Dataset entries:

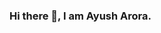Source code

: ### Hi there 👋, I am Ayush Arora.

<!--
**aroraayush/aroraayush** is a ✨ _special_ ✨ repository because its `README.md` (this file) appears on your GitHub profile.

Here are some ideas to get you started:

- 🔭 I’m currently working on ML/DL related projects.
- 🌱 I’m currently learning Machine Learning and Deep Learning algorithms.
- 👯 I’m looking to collaborate on backend, cloud or DevOps related projects.
- 💬 Ask me about Backend (NodeJS/ Java/Python), Cloud, Big Data or System Design related queries.
- 📫 How to reach me : Ping me at: ayusharora009@gmail.com
- 😄 Pronouns: He/His/Him
- ⚡ Fun fact: I am a Software Nerd.
-->

<!---
ayush-usf/ayush-usf is a ✨ special ✨ repository because its `README.md` (this file) appears on your GitHub profile.
You can click the Preview link to take a look at your changes.
--->


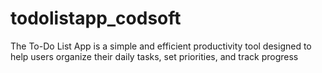 # todolistapp_codsoft
The To-Do List App is a simple and efficient productivity tool designed to help users organize their daily tasks, set priorities, and track progress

» **What you should do**: Nothing in the records should be changed in the copy, but the pictures must be left out.

» **Exercise answer**:
Source code

: ### Hi there 👋, I am Ayush Arora.

<!--
**aroraayush/aroraayush** is a ✨ _special_ ✨ repository because its `README.md` (this file) appears on your GitHub profile.

Here are some ideas to get you started:

- 🔭 I’m currently working on ML/DL related projects.
- 🌱 I’m currently learning Machine Learning and Deep Learning algorithms.
- 👯 I’m looking to collaborate on backend, cloud or DevOps related projects.
- 💬 Ask me about Backend (NodeJS/ Java/Python), Cloud, Big Data or System Design related queries.
- 📫 How to reach me : Ping me at: ayusharora009@gmail.com
- 😄 Pronouns: He/His/Him
- ⚡ Fun fact: I am a Software Nerd.
-->

<!---
ayush-usf/ayush-usf is a ✨ special ✨ repository because its `README.md` (this file) appears on your GitHub profile.
You can click the Preview link to take a look at your changes.
--->


 # todolistapp_codsoft
The To-Do List App is a simple and efficient productivity tool designed to help users organize their daily tasks, set priorities, and track progress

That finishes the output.